Yeni bir anayasanın Türkiye açısından çok önemli olduğunu dile getiren Demirtaş, şunları kaydetti:

"Yeni Anayasa, bizim de temel taleplerimizden ve mücadele gerekçelerimizden biridir. Ama biz yeni bir anayasa çalışması devam ederken eş zamanlı olarak demokratikleşme paketinin de gündeme alınması gerektiği inancındayız. Biz buna 'yeni anayasaya doğru giderken yol temizliği' diyoruz. Çünkü bu yolda mayınlar, tehlikeler var. Yeni anayasa inşa sürecinde bu yol temizliğini mutlaka yapmak gerekir. Bunlar: ifade özgürlüğü, örgütlenme özgürlüğü, seçim barajı, Siyasi Partiler Kanunu, Terörle Mücadele Yasasından kaynaklanan sorunlar, basın özgürlüğü, tutukluluk süreleri, siyasetçilerin tutuklu olmaları. Bütün bunlar, anayasayı demokratik bir ortamda gerçekleştirmeyi engelliyor. Bunlar eş zamanlı olarak çözülmesi gereken problemlerdir. Bunlar yapılmadığı müddetçe Türkiye'de özgür bir tartışma ortamını yakalamak ve bundan kaynaklı olarak özgürlükçü, sivil, demokratik bir anayasayı inşa etmek çok kolay olmayacaktır."

Akil insanlar komisyonu

"Hakikatleri araştırma komisyonu"yla birlikte çalışabilecek bir "akil insanlar komisyonu"nun kurulmasını kendilerinin de önemsediğini belirten Demirtaş, "Bu çatışma ortamının durabilmesi, akan kanın durabilmesi açısından rol üstlenebilecek, siyaset dışından aynı zamanda siyasete destek olabilecek, herkese çağrı yapabilecek, gerektiğinde herkesle görüşebilecek bir akil insanlar komisyonuna ihtiyaç var" dedi.

Demirtaş, bundan sonraki süreçte siyasi partilerin daha fazla diyalog içerisinde olmalarını ve Türkiye'nin temel sorunlarının çözümü noktasında daha hevesli davranmalarını umut ettiğini kaydetti.

Demirtaş, bir gazetecinin, toplantı sırasında Antalya'da patlama meydana geldiğinin bildirilmesi üzerine, "Umarım can kaybı yaşanmamıştır, bilmiyorum" dedi.

Tutuklu vekillerin durumu

Hem BDP hem de CHP'nin tutuklu milletvekillerinin bulunduğunun anımsatılarak, görüşmede bu konunun gündeme gelip gelmediğine ilişkin soruya Hamzaçebi, şöyle karşılık verdi:

"Adalet ve Kalkınma Partisi ile bizim mutabık kaldığımız bir metin oldu.
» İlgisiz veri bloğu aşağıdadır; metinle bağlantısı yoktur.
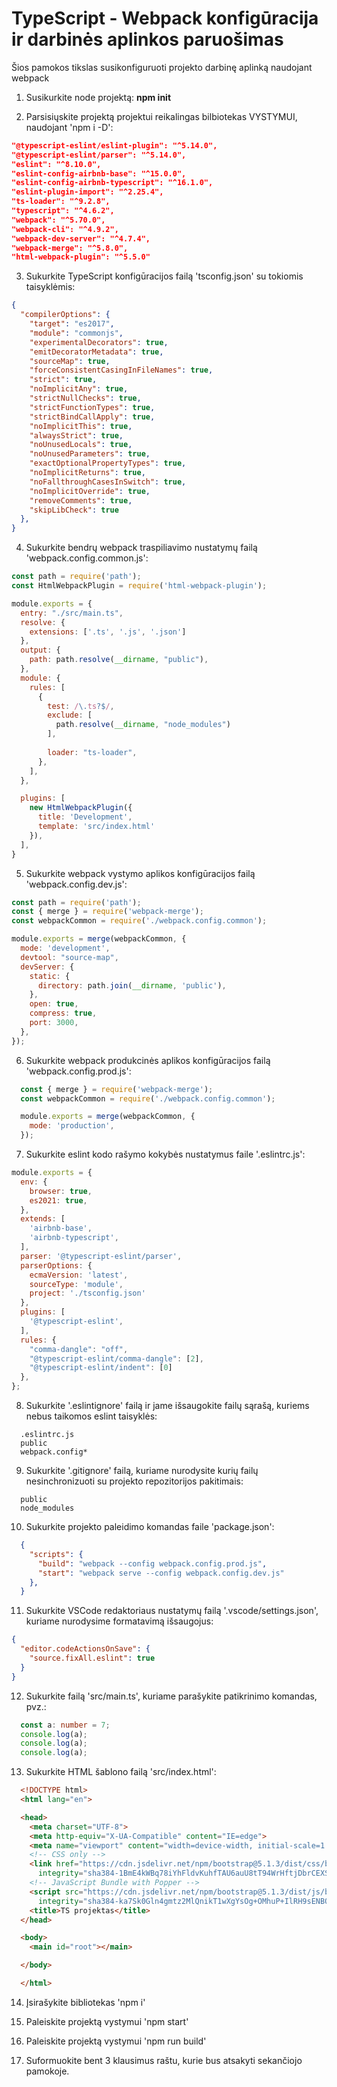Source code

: # TypeScript - Webpack konfigūracija ir darbinės aplinkos paruošimas

Šios pamokos tikslas susikonfiguruoti projekto darbinę aplinką naudojant webpack

1. Susikurkite node projektą:
**npm init**

2. Parsisiųskite projektą projektui reikalingas bilbiotekas VYSTYMUI, naudojant 'npm i -D':

```json
"@typescript-eslint/eslint-plugin": "^5.14.0",
"@typescript-eslint/parser": "^5.14.0",
"eslint": "^8.10.0",
"eslint-config-airbnb-base": "^15.0.0",
"eslint-config-airbnb-typescript": "^16.1.0",
"eslint-plugin-import": "^2.25.4",
"ts-loader": "^9.2.8",
"typescript": "^4.6.2",
"webpack": "^5.70.0",
"webpack-cli": "^4.9.2",
"webpack-dev-server": "^4.7.4",
"webpack-merge": "^5.8.0",
"html-webpack-plugin": "^5.5.0"
```

3. Sukurkite TypeScript konfigūracijos failą 'tsconfig.json' su tokiomis taisyklėmis:
```json
{
  "compilerOptions": {
    "target": "es2017",
    "module": "commonjs",
    "experimentalDecorators": true,
    "emitDecoratorMetadata": true,
    "sourceMap": true,
    "forceConsistentCasingInFileNames": true,
    "strict": true,
    "noImplicitAny": true,
    "strictNullChecks": true,
    "strictFunctionTypes": true,
    "strictBindCallApply": true,
    "noImplicitThis": true,
    "alwaysStrict": true,
    "noUnusedLocals": true,
    "noUnusedParameters": true,
    "exactOptionalPropertyTypes": true,
    "noImplicitReturns": true,
    "noFallthroughCasesInSwitch": true,
    "noImplicitOverride": true,
    "removeComments": true,
    "skipLibCheck": true
  },
}
```

4. Sukurkite bendrų webpack traspiliavimo nustatymų failą 'webpack.config.common.js':
```js
const path = require('path');
const HtmlWebpackPlugin = require('html-webpack-plugin');

module.exports = {
  entry: "./src/main.ts",
  resolve: {
    extensions: ['.ts', '.js', '.json']
  },
  output: {
    path: path.resolve(__dirname, "public"),
  },
  module: {
    rules: [
      {
        test: /\.ts?$/,
        exclude: [
          path.resolve(__dirname, "node_modules")
        ],
       
        loader: "ts-loader",
      },
    ],
  },

  plugins: [
    new HtmlWebpackPlugin({
      title: 'Development',
      template: 'src/index.html'
    }),
  ],
}
```

5. Sukurkite webpack vystymo aplikos konfigūracijos failą 'webpack.config.dev.js':
```js
const path = require('path');
const { merge } = require('webpack-merge');
const webpackCommon = require('./webpack.config.common');

module.exports = merge(webpackCommon, {
  mode: 'development',
  devtool: "source-map",
  devServer: {
    static: {
      directory: path.join(__dirname, 'public'),
    },
    open: true,
    compress: true,
    port: 3000,
  },
});
```

6. Sukurkite webpack produkcinės aplikos konfigūracijos failą 'webpack.config.prod.js':
```js
  const { merge } = require('webpack-merge');
  const webpackCommon = require('./webpack.config.common');

  module.exports = merge(webpackCommon, {
    mode: 'production',
  });
```

7. Sukurkite eslint kodo rašymo kokybės nustatymus faile '.eslintrc.js':
```js
module.exports = {
  env: {
    browser: true,
    es2021: true,
  },
  extends: [
    'airbnb-base',
    'airbnb-typescript',
  ],
  parser: '@typescript-eslint/parser',
  parserOptions: {
    ecmaVersion: 'latest',
    sourceType: 'module',
    project: './tsconfig.json'
  },
  plugins: [
    '@typescript-eslint',
  ],
  rules: {
    "comma-dangle": "off",
    "@typescript-eslint/comma-dangle": [2],
    "@typescript-eslint/indent": [0]
  },
};
```

8. Sukurkite '.eslintignore' failą ir jame išsaugokite failų sąrašą, kuriems nebus taikomos eslint taisyklės:
```
  .eslintrc.js
  public
  webpack.config*
```

9. Sukurkite '.gitignore' failą, kuriame nurodysite kurių failų nesinchronizuoti su projekto repozitorijos pakitimais:
```
  public
  node_modules
```

10.  Sukurkite projekto paleidimo komandas faile 'package.json':
```json
  {
    "scripts": {
      "build": "webpack --config webpack.config.prod.js",
      "start": "webpack serve --config webpack.config.dev.js"
    },
  }
```

11.  Sukurkite VSCode redaktoriaus nustatymų failą '.vscode/settings.json', kuriame nurodysime formatavimą išsaugojus:
```json
{
  "editor.codeActionsOnSave": {
    "source.fixAll.eslint": true
  }
}
```

12.  Sukurkite failą 'src/main.ts', kuriame parašykite patikrinimo komandas, pvz.: 
```ts
  const a: number = 7;
  console.log(a);
  console.log(a);
  console.log(a);
```

13. Sukurkite HTML šablono failą 'src/index.html':
```html
  <!DOCTYPE html>
  <html lang="en">

  <head>
    <meta charset="UTF-8">
    <meta http-equiv="X-UA-Compatible" content="IE=edge">
    <meta name="viewport" content="width=device-width, initial-scale=1.0">
    <!-- CSS only -->
    <link href="https://cdn.jsdelivr.net/npm/bootstrap@5.1.3/dist/css/bootstrap.min.css" rel="stylesheet"
      integrity="sha384-1BmE4kWBq78iYhFldvKuhfTAU6auU8tT94WrHftjDbrCEXSU1oBoqyl2QvZ6jIW3" crossorigin="anonymous">
    <!-- JavaScript Bundle with Popper -->
    <script src="https://cdn.jsdelivr.net/npm/bootstrap@5.1.3/dist/js/bootstrap.bundle.min.js"
      integrity="sha384-ka7Sk0Gln4gmtz2MlQnikT1wXgYsOg+OMhuP+IlRH9sENBO0LRn5q+8nbTov4+1p" crossorigin="anonymous"></script>
    <title>TS projektas</title>
  </head>

  <body>
    <main id="root"></main>

  </body>

  </html>
```

14. Įsirašykite bibliotekas 'npm i'

15. Paleiskite projektą vystymui 'npm start'

16. Paleiskite projektą vystymui 'npm run build'

17. Suformuokite bent 3 klausimus raštu, kurie bus atsakyti sekančiojo pamokoje.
Burada seçilmiş tüm milletvekillerinin TBMM'de olması gerektiği yönündeki arzu, her iki siyasi parti tarafından da ortaya konuldu. Metnin ikinci önemli cümlesi, anayasa dahil tüm mevzuatın özgürlükleri genişletici şekilde yorumlanması gerekir. Bütün bunlar TBMM'nin üye tam sayısıyla toplanması gerektiği yönündeki bir arzunun ifadesidir. Meşruiyet yönünden tartışılmayacak bir anayasa, seçilmiş tüm milletvekillerinin TBMM'de olmasını gerektirir. Ancak bunu anayasa görüşmelerinde, uzlaşma komisyonuna oturmanın ön şartı olarak ifade etmedik. Tutuklularla ilgili düzenlemeler, bir anayasa konusu değildir. Uzlaşma komisyonunun oturup, karar vermesi gereken bir konu değildir. Ama anayasa için uygun iklim yaratacaksak, pozitif ortam yaratacaksak bu tip engellerin ortadan kaldırılması gerekir. Bunlar anayasa görüşmeleriyle beraber eş zamanlı olarak yürüyebilir."